Directions> Return the records exactly, please. Every line should match.

================

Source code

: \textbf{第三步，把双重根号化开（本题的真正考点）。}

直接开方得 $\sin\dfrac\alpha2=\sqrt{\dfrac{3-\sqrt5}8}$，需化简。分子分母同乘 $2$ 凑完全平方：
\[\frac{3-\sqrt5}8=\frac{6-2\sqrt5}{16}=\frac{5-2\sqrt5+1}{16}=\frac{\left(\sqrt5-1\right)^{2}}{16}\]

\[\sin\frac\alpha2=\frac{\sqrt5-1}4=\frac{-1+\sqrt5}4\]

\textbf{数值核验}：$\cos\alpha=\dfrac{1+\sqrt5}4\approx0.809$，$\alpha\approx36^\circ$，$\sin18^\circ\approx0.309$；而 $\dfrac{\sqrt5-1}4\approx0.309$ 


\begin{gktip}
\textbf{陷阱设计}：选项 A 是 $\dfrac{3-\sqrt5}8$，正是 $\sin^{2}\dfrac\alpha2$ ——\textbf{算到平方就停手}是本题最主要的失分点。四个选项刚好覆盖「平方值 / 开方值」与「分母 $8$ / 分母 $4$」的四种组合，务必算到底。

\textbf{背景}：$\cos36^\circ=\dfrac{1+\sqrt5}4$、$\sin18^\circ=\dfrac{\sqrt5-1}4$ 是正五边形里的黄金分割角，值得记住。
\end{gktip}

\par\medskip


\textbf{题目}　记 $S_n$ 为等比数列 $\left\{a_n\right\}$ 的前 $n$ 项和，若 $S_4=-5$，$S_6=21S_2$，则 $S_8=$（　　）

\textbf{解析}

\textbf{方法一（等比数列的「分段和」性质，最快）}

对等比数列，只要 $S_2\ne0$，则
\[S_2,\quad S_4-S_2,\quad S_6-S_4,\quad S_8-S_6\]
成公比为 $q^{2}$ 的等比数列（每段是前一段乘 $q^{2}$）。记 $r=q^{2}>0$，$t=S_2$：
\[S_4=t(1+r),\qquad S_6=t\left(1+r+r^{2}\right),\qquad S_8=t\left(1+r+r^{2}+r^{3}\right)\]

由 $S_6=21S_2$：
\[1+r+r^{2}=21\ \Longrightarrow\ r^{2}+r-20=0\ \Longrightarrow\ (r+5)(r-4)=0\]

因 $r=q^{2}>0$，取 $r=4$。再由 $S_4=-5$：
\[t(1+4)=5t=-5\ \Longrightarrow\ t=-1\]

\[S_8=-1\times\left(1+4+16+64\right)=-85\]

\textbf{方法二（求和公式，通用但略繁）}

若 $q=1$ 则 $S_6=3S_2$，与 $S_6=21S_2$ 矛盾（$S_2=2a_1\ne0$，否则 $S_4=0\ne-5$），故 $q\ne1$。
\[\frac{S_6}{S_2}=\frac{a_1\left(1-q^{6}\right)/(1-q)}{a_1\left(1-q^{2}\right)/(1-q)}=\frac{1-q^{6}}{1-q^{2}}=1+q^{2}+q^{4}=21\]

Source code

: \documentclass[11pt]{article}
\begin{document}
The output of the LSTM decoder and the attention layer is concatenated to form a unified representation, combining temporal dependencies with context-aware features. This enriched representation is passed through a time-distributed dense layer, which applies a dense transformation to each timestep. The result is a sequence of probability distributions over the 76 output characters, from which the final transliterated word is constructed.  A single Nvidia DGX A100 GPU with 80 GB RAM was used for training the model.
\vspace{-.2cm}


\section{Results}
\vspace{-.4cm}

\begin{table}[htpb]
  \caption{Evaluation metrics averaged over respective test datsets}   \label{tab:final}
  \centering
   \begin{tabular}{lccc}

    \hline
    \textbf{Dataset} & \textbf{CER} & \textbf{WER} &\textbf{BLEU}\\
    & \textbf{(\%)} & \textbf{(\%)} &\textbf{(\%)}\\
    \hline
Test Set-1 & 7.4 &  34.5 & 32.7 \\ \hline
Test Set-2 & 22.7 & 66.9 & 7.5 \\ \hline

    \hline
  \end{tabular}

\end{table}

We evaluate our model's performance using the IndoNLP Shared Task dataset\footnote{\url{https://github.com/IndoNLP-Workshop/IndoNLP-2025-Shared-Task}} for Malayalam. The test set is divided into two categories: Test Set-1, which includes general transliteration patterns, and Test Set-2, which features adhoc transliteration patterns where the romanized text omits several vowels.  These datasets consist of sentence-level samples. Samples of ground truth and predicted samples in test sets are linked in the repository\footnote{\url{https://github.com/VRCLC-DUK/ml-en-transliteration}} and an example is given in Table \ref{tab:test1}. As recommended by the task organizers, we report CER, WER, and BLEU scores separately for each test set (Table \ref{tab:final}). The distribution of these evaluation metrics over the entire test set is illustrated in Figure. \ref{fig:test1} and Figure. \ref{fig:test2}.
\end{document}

================

Task output>
Source code

: \textbf{第三步，把双重根号化开（本题的真正考点）。}

直接开方得 $\sin\dfrac\alpha2=\sqrt{\dfrac{3-\sqrt5}8}$，需化简。分子分母同乘 $2$ 凑完全平方：
\[\frac{3-\sqrt5}8=\frac{6-2\sqrt5}{16}=\frac{5-2\sqrt5+1}{16}=\frac{\left(\sqrt5-1\right)^{2}}{16}\]

\[\sin\frac\alpha2=\frac{\sqrt5-1}4=\frac{-1+\sqrt5}4\]

\textbf{数值核验}：$\cos\alpha=\dfrac{1+\sqrt5}4\approx0.809$，$\alpha\approx36^\circ$，$\sin18^\circ\approx0.309$；而 $\dfrac{\sqrt5-1}4\approx0.309$ 


\begin{gktip}
\textbf{陷阱设计}：选项 A 是 $\dfrac{3-\sqrt5}8$，正是 $\sin^{2}\dfrac\alpha2$ ——\textbf{算到平方就停手}是本题最主要的失分点。四个选项刚好覆盖「平方值 / 开方值」与「分母 $8$ / 分母 $4$」的四种组合，务必算到底。

\textbf{背景}：$\cos36^\circ=\dfrac{1+\sqrt5}4$、$\sin18^\circ=\dfrac{\sqrt5-1}4$ 是正五边形里的黄金分割角，值得记住。
\end{gktip}

\par\medskip


\textbf{题目}　记 $S_n$ 为等比数列 $\left\{a_n\right\}$ 的前 $n$ 项和，若 $S_4=-5$，$S_6=21S_2$，则 $S_8=$（　　）

\textbf{解析}

\textbf{方法一（等比数列的「分段和」性质，最快）}

对等比数列，只要 $S_2\ne0$，则
\[S_2,\quad S_4-S_2,\quad S_6-S_4,\quad S_8-S_6\]
成公比为 $q^{2}$ 的等比数列（每段是前一段乘 $q^{2}$）。记 $r=q^{2}>0$，$t=S_2$：
\[S_4=t(1+r),\qquad S_6=t\left(1+r+r^{2}\right),\qquad S_8=t\left(1+r+r^{2}+r^{3}\right)\]

由 $S_6=21S_2$：
\[1+r+r^{2}=21\ \Longrightarrow\ r^{2}+r-20=0\ \Longrightarrow\ (r+5)(r-4)=0\]

因 $r=q^{2}>0$，取 $r=4$。再由 $S_4=-5$：
\[t(1+4)=5t=-5\ \Longrightarrow\ t=-1\]

\[S_8=-1\times\left(1+4+16+64\right)=-85\]

\textbf{方法二（求和公式，通用但略繁）}

若 $q=1$ 则 $S_6=3S_2$，与 $S_6=21S_2$ 矛盾（$S_2=2a_1\ne0$，否则 $S_4=0\ne-5$），故 $q\ne1$。
\[\frac{S_6}{S_2}=\frac{a_1\left(1-q^{6}\right)/(1-q)}{a_1\left(1-q^{2}\right)/(1-q)}=\frac{1-q^{6}}{1-q^{2}}=1+q^{2}+q^{4}=21\]

Source code

: \documentclass[11pt]{article}
\begin{document}
The output of the LSTM decoder and the attention layer is concatenated to form a unified representation, combining temporal dependencies with context-aware features. This enriched representation is passed through a time-distributed dense layer, which applies a dense transformation to each timestep. The result is a sequence of probability distributions over the 76 output characters, from which the final transliterated word is constructed.  A single Nvidia DGX A100 GPU with 80 GB RAM was used for training the model.
\vspace{-.2cm}


\section{Results}
\vspace{-.4cm}

\begin{table}[htpb]
  \caption{Evaluation metrics averaged over respective test datsets}   \label{tab:final}
  \centering
   \begin{tabular}{lccc}

    \hline
    \textbf{Dataset} & \textbf{CER} & \textbf{WER} &\textbf{BLEU}\\
    & \textbf{(\%)} & \textbf{(\%)} &\textbf{(\%)}\\
    \hline
Test Set-1 & 7.4 &  34.5 & 32.7 \\ \hline
Test Set-2 & 22.7 & 66.9 & 7.5 \\ \hline

    \hline
  \end{tabular}

\end{table}

We evaluate our model's performance using the IndoNLP Shared Task dataset\footnote{\url{https://github.com/IndoNLP-Workshop/IndoNLP-2025-Shared-Task}} for Malayalam. The test set is divided into two categories: Test Set-1, which includes general transliteration patterns, and Test Set-2, which features adhoc transliteration patterns where the romanized text omits several vowels.  These datasets consist of sentence-level samples. Samples of ground truth and predicted samples in test sets are linked in the repository\footnote{\url{https://github.com/VRCLC-DUK/ml-en-transliteration}} and an example is given in Table \ref{tab:test1}. As recommended by the task organizers, we report CER, WER, and BLEU scores separately for each test set (Table \ref{tab:final}). The distribution of these evaluation metrics over the entire test set is illustrated in Figure. \ref{fig:test1} and Figure. \ref{fig:test2}.
\end{document}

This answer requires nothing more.